Despite the effort needed to put one foot in front of the other in a state of despair and uncertainty, Carlson-Wee does find moments to reflect on his journey across the West on the rolling steel wheels of freight trains. "The train / is my shepherd," he reflects in "Where the Feeling Deserts Us," and he goes on to explain in the same poem why riding the rails in his state of confusion is an appealing thing to do:
This is the best
I can give you for a reason—the metal accepts you,
whoever you are. The train you are riding will only
go forward. The straight line is perfectly clear.
That straight line and clear destination is contrasted with the meaningless noise and disorienting haze of suburban American life. As he writes in "Depression":
my friends are asleep
in their anticipated lives, dreaming in the vain styles
of their age, painting their childhoods
over their eyes
In "Jesse James Days," one of Rail's most significant poems, he looks at this possible fate in his own life and in the life of his brother, a recurring character in the book:
What grainy, impossible dreams
used to guide us? What wildernesses burned on the vacated stages
and bankrupt resorts of our brains?
Anders, we get old. We divide ourselves up into seasons,
digressions, failed attractions, glorified versions
of jaded and lost men we promised
to never become.
Beneath the thick cloud of depression, and within the empty pursuits of late capitalism, the tangible solidity of the train—its predictability and pragmatism, its incontrovertible physics –provides something for Carlson-Wee to anchor himself to as it rumbles across the prairie. As he writes in "After Havre":
You can feel it going before it goes. Shivers along the connections, revived
by the engines. Five of them, suddenly pressing
their weight to the backline. Cracking along
the imaginary spine as my own bucket lurches,
and rattles toward Portland.
The immeasurable weight of the trains is referenced often in these poems, evoking the weight of depression but also the inevitability of movement, the momentum of aging, the sensation of being carried forward with or against one's will. Railcould nearly be summarized by these two lines from "American Freight," an extended poem that forms the spiritual center of the collection: "The weight of it. All of it. / Rolling away from its origin."
While it would be difficult to say Carlson-Wee heals from his depression in Rail, he does perhaps gain perspective on it, and on the dysphoria of being a soul and a mind inside a body in a materialistic era.
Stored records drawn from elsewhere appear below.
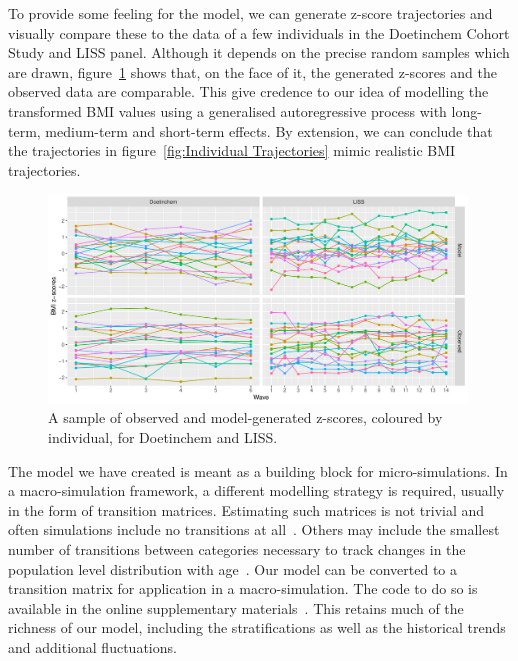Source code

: \documentclass{imammb}
\numberwithin{equation}{section}
\begin{document}
To provide some feeling for the model, we can generate z-score trajectories and visually compare these to the data of a few individuals in the Doetinchem Cohort Study and LISS panel. Although it depends on the precise random samples which are drawn, figure~\ref{fig:Individual Z-Score Trajectories} shows that, on the face of it, the generated z-scores and the observed data are comparable. This give credence to our idea of modelling the transformed BMI values using a generalised autoregressive process with long-term, medium-term and short-term effects. By extension, we can conclude that the trajectories in figure~\ref{fig:Individual Trajectories} mimic realistic BMI trajectories.

\vspace{-4mm}

\begin{figure}[!h]
\centering\includegraphics[width=0.99\textwidth] {"Figures/Individual Z-Score Trajectories.pdf"}
\vspace{-1mm}
\caption{A sample of observed and model-generated z-scores, coloured by individual, for Doetinchem and LISS.}
\label{fig:Individual Z-Score Trajectories}
\vspace*{-9pt}
\end{figure}

The model we have created is meant as a building block for micro-simulations. In a macro-simulation framework, a different modelling strategy is required, usually in the form of transition matrices. Estimating such matrices is not trivial and often simulations include no transitions at all~\citep{Hendriksen2015}. Others may include the smallest number of transitions between categories necessary to track changes in the population level distribution with age~\citep{VandeKassteele2012}. Our model can be converted to a transition matrix for application in a macro-simulation. The code to do so is available in the online supplementary materials~\citep{Bogaardt2023}. This retains much of the richness of our model, including the stratifications as well as the historical trends and additional fluctuations.
\end{document}
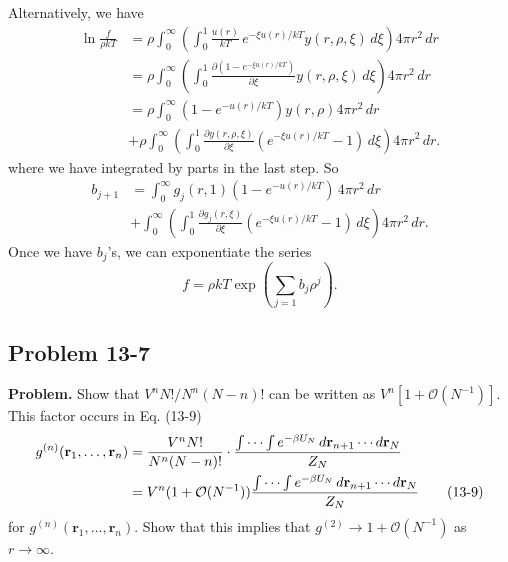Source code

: \documentclass[twocolumn, 10pt]{article}
\numberwithin{equation}{section}
\newenvironment{problem}
{\par\medskip\sffamily \color{problue}
  \textbf{Problem. }\ignorespaces}
{\medskip}
\newenvironment{solution}[1][\empty]
{\par\medskip
  \textbf{\ifx\empty#1{Solution.}\relax\else{#1}\fi} \ignorespaces}
{\medskip}
\begin{document}
\begin{solution}
  Alternatively,
  we have
  \begin{align*}
    \ln \frac{ f } { \rho k T }
    &=
    \rho
    \int_0^\infty
    \left(
      \int_0^1
      \frac{u(r)} {kT} \, e^{-\xi u(r)/kT}
      y(r, \rho, \xi) \, d\xi \right)
     4 \pi r^2 \, dr
    \\
    &=
    \rho
    \int_0^\infty
    \left(
      \int_0^1
      \frac{ \partial (1 - e^{-\xi u(r)/kT}) } { \partial \xi }
      y(r, \rho, \xi) \, d\xi
    \right)
     4 \pi r^2 \, dr
    \\
    &=
    \rho
    \int_0^\infty
      (1 - e^{-u(r)/kT})
      y(r, \rho)
     4 \pi r^2 \, dr
    \\
    &+\rho
    \int_0^\infty
    \left(
      \int_0^1
      \frac{ \partial y(r, \rho, \xi) } { \partial \xi}
      (e^{-\xi u(r)/kT} - 1)
      \, d\xi \right)
     4 \pi r^2 \, dr
    .
  \end{align*}
  where we have integrated by parts in the last step.
  So
  \begin{align*}
    b_{j+1}
    &=
    \int_0^\infty
      g_j(r, 1) (1 - e^{-u(r)/kT})
      \, 4 \pi r^2 \, dr
    \\
    &+
    \int_0^\infty
      \left(
        \int_0^1 \frac{ \partial g_j(r, \xi) } { \partial \xi}
        (e^{-\xi u(r)/kT} - 1) \, d\xi
      \right)
    4 \pi r^2 \, dr
    .
  \end{align*}
  Once we have $b_j$'s, we can exponentiate the series
  $$
  f = \rho k T \exp\left( \sum_{j=1} b_j\rho^j \right).
  $$
\end{solution}


\subsection{Problem 13-7}

\begin{problem}
  Show that $V^n N! / N^n (N-n)!$
  can be written as $V^n[1 + \mathcal O(N^{-1})]$.
  This factor occurs in Eq. (13-9)
  \begin{align}
    g^{(n)}(\mathbf r_1, \dots, \mathbf r_n)
    &=
    \frac{ V^n N! } { N^n (N-n)! } \cdot
    \frac{
      \int\cdots\int e^{-\beta U_N} \, d\mathbf r_{n+1}\cdots d\mathbf r_N
    } { Z_N }
    \notag
    \\
    &=
    V^n(1 + \mathcal O(N^{-1}))
    \frac{
      \int\cdots\int e^{-\beta U_N} \, d\mathbf r_{n+1}\cdots d\mathbf r_N
    } { Z_N }
    \tag{13-9}
  \end{align}
  for $g^{(n)}(\mathbf r_1, \dots, \mathbf r_n)$.
  Show that this implies that
  $g^{(2)} \to 1 + \mathcal O(N^{-1})$ as $r \to \infty$.
\end{problem}
\end{document}
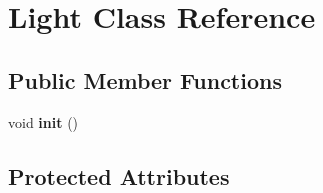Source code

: \hypertarget{class_light}{\section{Light Class Reference}
\label{class_light}
}
\subsection*{Public Member Functions}
\begin{DoxyCompactItemize}
\item 
\hypertarget{class_light_a55223800cebd711b1f8e8b66c1472910}{void {\bfseries init} ()}\label{class_light_a55223800cebd711b1f8e8b66c1472910}

\end{DoxyCompactItemize}
\subsection*{Protected Attributes}
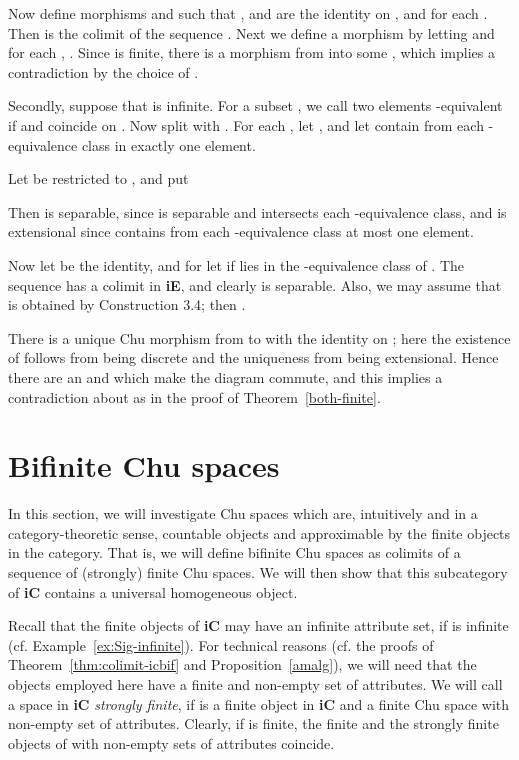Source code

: \documentclass{LMCS}
\let\epf\endproof
\begin{document}
Now define morphisms 
and  such that ,  and  are the
identity on , and  for each . Then 
is the colimit of the sequence . 
Next we define a morphism  by letting
 and  for each , . 
Since  is finite, there is a morphism from 
into some , which implies a contradiction by the choice
of . 

Secondly, suppose that  is infinite. For a subset ,
we call two elements  -equivalent if  and
 coincide on .  Now split  with .  For each , let , and let  contain from each -equivalence class
in  exactly one element. 

Let    be    restricted to  , and put

Then    is separable, since    is separable and    intersects
each  -equivalence class, and    is extensional since  
contains from each  -equivalence class at most one element. 

Now let    be the identity, and for  
let   if   lies in the
-equivalence class of  . 
The sequence    has a colimit  
in  {\bf iE}, and clearly  is separable. Also, we may assume that    is
obtained by Construction 3.4; then  . 

There is a unique Chu morphism  from  to  with
 the identity on ; here the existence of 
follows from  being discrete and the uniqueness from 
being extensional.  Hence there are an  and  which make the diagram commute, and this implies a
contradiction about  as in the proof of
Theorem~\ref{both-finite}.  \epf

\section{Bifinite Chu spaces}

\noindent In this section, we will investigate Chu spaces which are,
intuitively and in a category-theoretic sense, countable objects and
approximable by the finite objects in the category. That is, we will
define bifinite Chu spaces as colimits of a sequence of (strongly)
finite Chu spaces. We will then show that this subcategory of
\textbf{iC} contains a universal homogeneous object.


Recall that the finite objects of \textbf{iC} may have an infinite
attribute set, if  is infinite (cf. Example~\ref{ex:Sig-infinite}). 
For technical reasons (cf. the proofs
of Theorem~\ref{thm:colimit-icbif} and Proposition~\ref{amalg}),
we will need that the objects employed here have a finite and
non-empty set of attributes. We will call a space  in
\textbf{iC} \emph{strongly finite}, if  is a finite object
in \textbf{iC} and a finite Chu space with non-empty set of
attributes. Clearly, if  is finite, the finite and the
strongly finite objects of  with non-empty sets of
attributes coincide. 
\end{document}
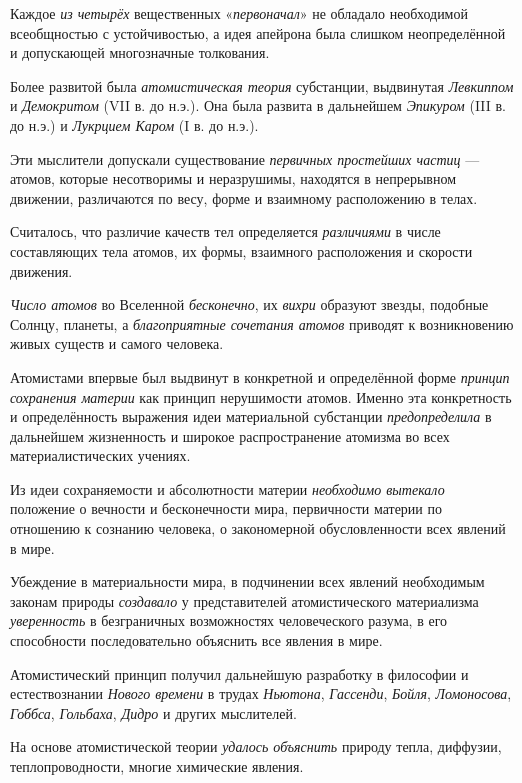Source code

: \documentclass[a4paper,14pt,russian]{extreport}
\begin{document}
Каждое \emph{из четырёх} вещественных «\emph{первоначал}» не обладало необходимой всеобщностью с устойчивостью, а идея апейрона была слишком неопределённой и допускающей многозначные толкования.

Более развитой была \emph{атомистическая теория} субстанции, выдвинутая \emph{Левкиппом} и \emph{Демокритом} (VII в. до н.э.). Она была развита в дальнейшем \emph{Эпикуром} (III в. до н.э.) и \emph{Лукрцием Каром} (I в. до н.э.).

Эти мыслители допускали существование \emph{первичных простейших частиц} --- атомов, которые несотворимы и неразрушимы, находятся в непрерывном движении, различаются по весу, форме и взаимному расположению в телах.

Считалось, что различие качеств тел определяется \emph{различиями} в числе составляющих тела атомов, их формы, взаимного расположения и скорости движения.

\emph{Число атомов} во Вселенной \emph{бесконечно}, их \emph{вихри} образуют звезды, подобные Солнцу, планеты, а \emph{благоприятные сочетания атомов} приводят к возникновению живых существ и самого человека.

Атомистами впервые был выдвинут в конкретной и определённой форме \emph{принцип сохранения материи} как принцип нерушимости атомов. Именно эта конкретность и определённость выражения идеи материальной субстанции \emph{предопределила} в дальнейшем жизненность и широкое распространение атомизма во всех материалистических учениях.

Из идеи сохраняемости и абсолютности материи \emph{необходимо вытекало} положение о вечности и бесконечности мира, первичности материи по отношению к сознанию человека, о закономерной обусловленности всех явлений в мире.

Убеждение в материальности мира, в подчинении всех явлений необходимым законам природы \emph{создавало} у представителей атомистического материализма \emph{уверенность} в безграничных возможностях человеческого разума, в его способности последовательно объяснить все явления в мире.

Атомистический принцип получил дальнейшую разработку в философии и естествознании \emph{Нового времени} в трудах \emph{Ньютона}, \emph{Гассенди}, \emph{Бойля}, \emph{Ломоносова}, \emph{Гоббса}, \emph{Гольбаха}, \emph{Дидро} и других мыслителей.

На основе атомистической теории \emph{удалось объяснить} природу тепла, диффузии, теплопроводности, многие химические явления.
\end{document}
Paradoxically, it is the body that offers that perspective—the body moved and altered by industry and labor, the body sanctified by the very rot that renders it perishable. As he writes in "Holes in the Mountain":
The scars on our hands are only around
to remind us: don't grow old in yourself,
don't get lost in this scrimmage
Kai Carlson-Wee is himself no lighter for having ridden the weight of a freight train, but those days and nights rolling on the broken backs of America's rustiest metaphor for its own failed dreams perhaps allows him to release himself, however briefly, from the spiritual consequences of mortality. As Carlson-Wee puts it in the collection's final lines:
And although the soul is a joke we tell
to the part of ourselves we can touch,
it's only because the soul is a fire, and laughs
at our sorrow, and has already survived us.